Your instructions: Every line containing the string "paragraph" is to be copied from the records.

Plain-text document sources
------------------------------------------------------------------------
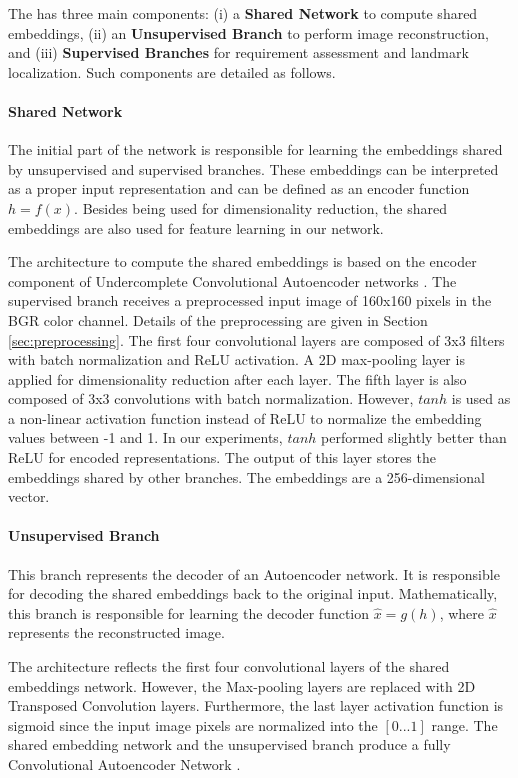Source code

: The \methodname has three main components: (i) a \textbf{Shared Network} to compute shared embeddings, (ii) an \textbf{Unsupervised Branch} to perform image reconstruction, and (iii) \textbf{Supervised Branches} for requirement assessment and landmark localization. Such components are detailed as follows.
 
\paragraph{Shared Network}
 
The initial part of the network is responsible for learning the embeddings shared by unsupervised and supervised branches. These embeddings can be interpreted as a proper input representation and can be defined as an encoder function $h = f(x)$. Besides being used for dimensionality reduction, the shared embeddings are also used for feature learning in our network.
 
The architecture to compute the shared embeddings is based on the encoder component of Undercomplete Convolutional Autoencoder networks \citep[p.~500]{goodfellow2016deep}. The supervised branch receives a preprocessed input image of 160x160 pixels in the BGR color channel. Details of the preprocessing are given in Section \ref{sec:preprocessing}. The first four convolutional layers are composed of 3x3 filters with batch normalization and ReLU activation. A 2D max-pooling layer is applied for dimensionality reduction after each layer. The fifth layer is also composed of 3x3 convolutions with batch normalization. However, $tanh$ is used as a non-linear activation function instead of ReLU to normalize the embedding values between -1 and 1. In our experiments, $tanh$ performed slightly better than ReLU for encoded representations. The output of this layer stores the embeddings shared by other branches. The embeddings are a 256-dimensional vector.
 
\paragraph{Unsupervised Branch}
 
This branch represents the decoder of an Autoencoder network. It is responsible for decoding the shared embeddings back to the original input. Mathematically, this branch is responsible for learning the decoder function $\hat{x} = g(h)$, where $\hat{x}$ represents the reconstructed image. 
 
The architecture reflects the first four convolutional layers of the shared embeddings network. However, the Max-pooling layers are replaced with 2D Transposed Convolution layers. Furthermore, the last layer activation function is sigmoid since the input image pixels are normalized into the $[0...1]$ range. The shared embedding network and the unsupervised branch produce a fully Convolutional Autoencoder Network \citep{goodfellow2016deep}.
 
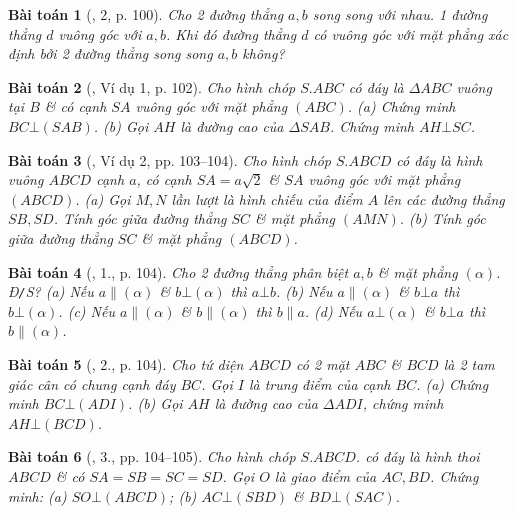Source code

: \documentclass{article}
\numberwithin{equation}{section}
\newtheorem{baitoan}{Bài toán}
\begin{document}
\begin{baitoan}[\cite{SGK_Toan_11_hinh_hoc_co_ban}, 2, p. 100]
	Cho 2 đường thẳng $a,b$ song song với nhau. 1 đường thẳng $d$ vuông góc với $a,b$. Khi đó đường thẳng $d$ có vuông góc với mặt phẳng xác định bởi 2 đường thẳng song song $a,b$ không?
\end{baitoan}

\begin{baitoan}[\cite{SGK_Toan_11_hinh_hoc_co_ban}, Ví dụ 1, p. 102]
	Cho hình chóp $S.ABC$ có đáy là $\Delta ABC$ vuông tại $B$ \& có cạnh $SA$ vuông góc với mặt phẳng $(ABC)$. (a) Chứng minh $BC\bot(SAB)$. (b) Gọi $AH$ là đường cao của $\Delta SAB$. Chứng minh $AH\bot SC$.
\end{baitoan}

\begin{baitoan}[\cite{SGK_Toan_11_hinh_hoc_co_ban}, Ví dụ 2, pp. 103--104]
	Cho hình chóp $S.ABCD$ có đáy là hình vuông $ABCD$ cạnh $a$, có cạnh $SA = a\sqrt{2}$ \& $SA$ vuông góc với mặt phẳng $(ABCD)$. (a) Gọi $M,N$ lần lượt là hình chiếu của điểm $A$ lên các đường thẳng $SB,SD$. Tính góc giữa đường thẳng $SC$ \& mặt phẳng $(AMN)$. (b) Tính góc giữa đường thẳng $SC$ \& mặt phẳng $(ABCD)$.
\end{baitoan}

\begin{baitoan}[\cite{SGK_Toan_11_hinh_hoc_co_ban}, 1., p. 104]
	Cho 2 đường thẳng phân biệt $a,b$ \& mặt phẳng $(\alpha)$. \emph{Đ\texttt{/}S?} (a)  Nếu $a\parallel(\alpha)$ \& $b\bot(\alpha)$ thì $a\bot b$. (b) Nếu $a\parallel(\alpha)$ \& $b\bot a$ thì $b\bot(\alpha)$. (c) Nếu $a\parallel(\alpha)$ \& $b\parallel(\alpha)$ thì $b\parallel a$. (d) Nếu $a\bot(\alpha)$ \& $b\bot a$ thì $b\parallel(\alpha)$.
\end{baitoan}

\begin{baitoan}[\cite{SGK_Toan_11_hinh_hoc_co_ban}, 2., p. 104]
	Cho tứ diện $ABCD$ có 2 mặt $ABC$ \& $BCD$ là 2 tam giác cân có chung cạnh đáy $BC$. Gọi $I$ là trung điểm của cạnh $BC$. (a) Chứng minh $BC\bot(ADI)$. (b) Gọi $AH$ là đường cao của $\Delta ADI$, chứng minh $AH\bot(BCD)$.
\end{baitoan}

\begin{baitoan}[\cite{SGK_Toan_11_hinh_hoc_co_ban}, 3., pp. 104--105]
	Cho hình chóp $S.ABCD$. có đáy là hình thoi $ABCD$ \& có $SA = SB = SC = SD$. Gọi $O$ là giao điểm của $AC,BD$. Chứng minh: (a) $SO\bot(ABCD)$; (b) $AC\bot(SBD)$ \& $BD\bot(SAC)$.
\end{baitoan}
\end{document}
------------------------------------------------------------------------
Task result:
\paragraph{Shared Network}
\paragraph{Unsupervised Branch}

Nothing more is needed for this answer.